Kuniyoshi Utagawa was a very famous ukiyo-e painter and one of the last great masters of the art form. During the 1800s he produced many beautiful woodblock prints encompassing a wide range of genres such as landscapes, beautiful women, kabuki actors, and mythical animals, and, it would seem, tanuki with really huge balls! Let’s take a gander at this gallery of his best work depicting the raccoon dog‘s dangly bits.
▼ In this piece, a raccoon dog attempts to fend off crop-eating birds with a billowing cloud of, erm, ballsack.
▼ Here, the tanukis cover up to avoid a bitter storm with the use of improvised umbrella-ballbags.
▼ Catching fish is easier if you’ve got a net, or in this case, two enormous happy sacks.
▼ Some sort of strongman competition to see who has the heavier set of danglies…we think?
▼ These enterprising tanuki entrepreneurs have opted to paint their family jewels and use them as billboards for their business!
▼ Some sort of play or performance, featuring balls in the starring role.
▼ Hop aboard the good ship Kintama (that’s Japanese for balls, you know)!
▼ More fishing! Let’s hope those fish don’t have sharp teeth. Yeowch.
▼ Time for sumo, but what’s that? There’s no sumo ring OR sumo thongs? We’ll just have to use our balls instead!
▼ Nothing like huddling under a nice warm blanket of your own dangly bits during a frigid winter.
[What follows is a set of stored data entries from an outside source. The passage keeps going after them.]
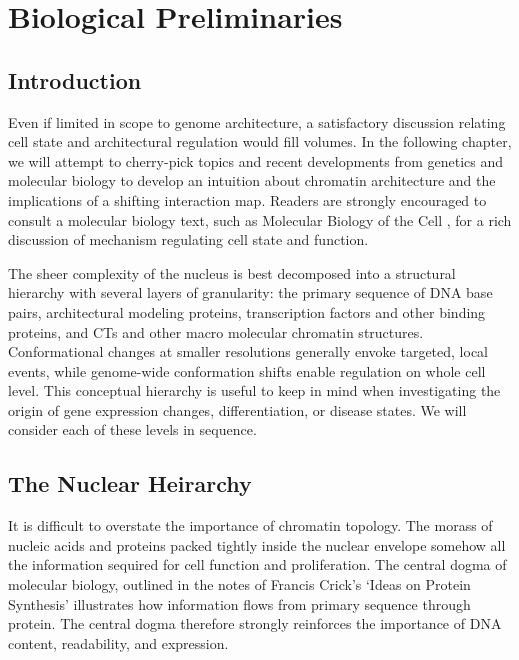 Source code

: 
\chapter{Biological Preliminaries}

\section*{Introduction}

Even if limited in scope to genome architecture, a satisfactory discussion relating cell state and architectural regulation would fill
volumes.  In the following chapter, we will attempt to cherry-pick topics and recent developments from genetics and molecular biology
to develop an intuition about chromatin architecture and the implications of a shifting interaction map.  Readers are strongly encouraged
to consult a molecular biology text, such as Molecular Biology of the Cell \citep{alberts2002}, for a rich discussion of mechanism
regulating cell state and function.

The sheer complexity of the nucleus is best decomposed into a structural hierarchy with several layers of granularity: the primary
sequence of \gls{DNA} base pairs, architectural modeling proteins, transcription factors and other binding proteins, and \glspl{CT}
and other macro molecular chromatin structures.  Conformational changes at smaller resolutions generally envoke targeted, local events,
while genome-wide conformation shifts enable regulation on whole cell level.  This conceptual hierarchy is useful to keep in mind when
investigating the origin of gene expression changes, differentiation, or disease states.  We will consider each of these levels in sequence.

\section*{The Nuclear Heirarchy}

It is difficult to overstate the importance of chromatin topology.  The morass of nucleic acids and proteins packed tightly inside the
nuclear envelope somehow all the information sequired for cell function and proliferation.  The central dogma of molecular biology,
outlined in the notes of Francis Crick's `Ideas on Protein Synthesis' \citep{crick1970} illustrates how information flows from primary
sequence through protein.  The central dogma therefore strongly reinforces the importance of \gls{DNA} content, readability, and expression.

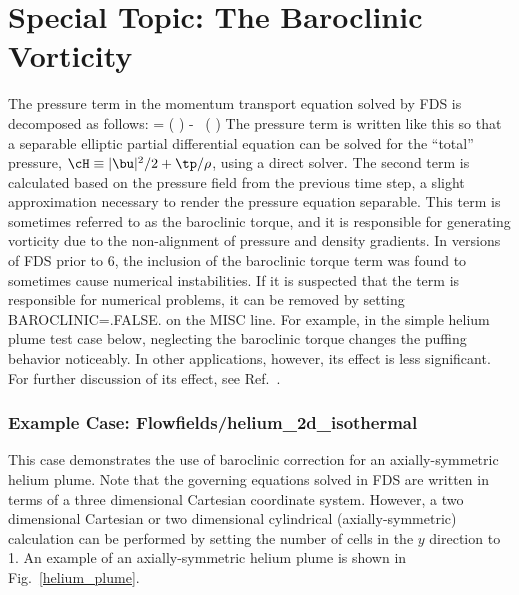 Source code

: \documentclass[11pt]{book}
\begin{document}
\section{Special Topic: The Baroclinic Vorticity}
\label{baroclinic_torque}

The pressure term in the momentum transport equation solved by FDS is decomposed as follows:
\be
    \nabla \tp = \nabla \left( \frac{\tp}{\rho}\right) - \tp \, \nabla \left( \right)
\ee
The pressure term is written like this so that a separable elliptic partial differential equation can be solved for the ``total'' pressure, $\cH \equiv |\bu|^2/2 + \tp/\rho$, using a direct solver. The second term is calculated based on the pressure field from the previous time step, a slight approximation necessary to render the pressure equation separable. This term is sometimes referred to as the baroclinic torque, and it is responsible for generating vorticity due to the non-alignment of pressure and density gradients. In versions of FDS prior to 6, the inclusion of the baroclinic torque term was found to sometimes cause numerical instabilities. If it is suspected that the term is responsible for numerical problems, it can be removed by setting {\ct BAROCLINIC=.FALSE.} on the {\ct MISC} line. For example, in the simple helium plume test case below, neglecting the baroclinic torque changes the puffing behavior noticeably. In other applications, however, its effect is less significant. For further discussion of its effect, see Ref.~\cite{Xin:JSS2005}.



\subsubsection{Example Case: Flowfields/helium\_2d\_isothermal}
\label{helium_2d_isothermal}

This case demonstrates the use of baroclinic correction for an axially-symmetric helium plume. Note that the governing equations solved in FDS are written in terms of a three dimensional Cartesian coordinate system. However, a two dimensional Cartesian or two dimensional cylindrical (axially-symmetric) calculation can be performed by setting the number of cells in the $y$ direction to 1. An example of an axially-symmetric helium plume is shown in Fig.~\ref{helium_plume}.
\end{document}
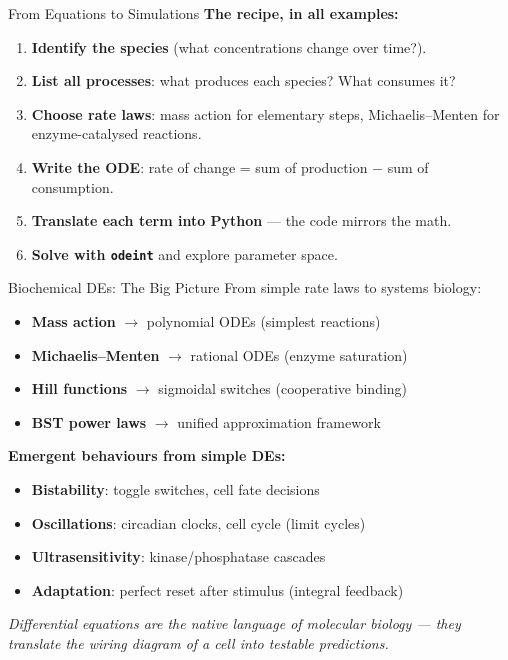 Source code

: \begin{frame}{From Equations to Simulations}
\textbf{The recipe, in all examples:}

\vspace{0.3cm}
\begin{enumerate}
    \item \textbf{Identify the species} (what concentrations change over time?).
    \item \textbf{List all processes}: what produces each species? What consumes it?
    \item \textbf{Choose rate laws}: mass action for elementary steps, Michaelis--Menten for enzyme-catalysed reactions.
    \item \textbf{Write the ODE}: rate of change = sum of production $-$ sum of consumption.
    \item \textbf{Translate each term into Python} --- the code mirrors the math.
    \item \textbf{Solve with \texttt{odeint}} and explore parameter space.
\end{enumerate}

\end{frame}


\begin{frame}{Biochemical DEs: The Big Picture}
From simple rate laws to systems biology:

\vspace{0.3cm}
\begin{itemize}
    \item \textbf{Mass action} $\to$ polynomial ODEs (simplest reactions)
    \item \textbf{Michaelis--Menten} $\to$ rational ODEs (enzyme saturation)
    \item \textbf{Hill functions} $\to$ sigmoidal switches (cooperative binding)
    \item \textbf{BST power laws} $\to$ unified approximation framework
\end{itemize}

\vspace{0.3cm}
\textbf{Emergent behaviours from simple DEs:}
\begin{itemize}
    \item \textbf{Bistability}: toggle switches, cell fate decisions
    \item \textbf{Oscillations}: circadian clocks, cell cycle (limit cycles)
    \item \textbf{Ultrasensitivity}: kinase/phosphatase cascades
    \item \textbf{Adaptation}: perfect reset after stimulus (integral feedback)
\end{itemize}

\vspace{0.3cm}
\textit{Differential equations are the native language of molecular biology --- they translate the wiring diagram of a cell into testable predictions.}
\end{frame}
Now, before you go thinking that ol’ Kuniyoshi Utagawa was completely off his rocker, allow us to reassure you that it’s actually totally normal for the tanuki to be depicted with an oversized scrotum – it symbolises financial good luck. Whether these particular paintings are the sort of thing you’d like to hang on your living room wall or not, however, is something you’re completely free to decide for yourselves.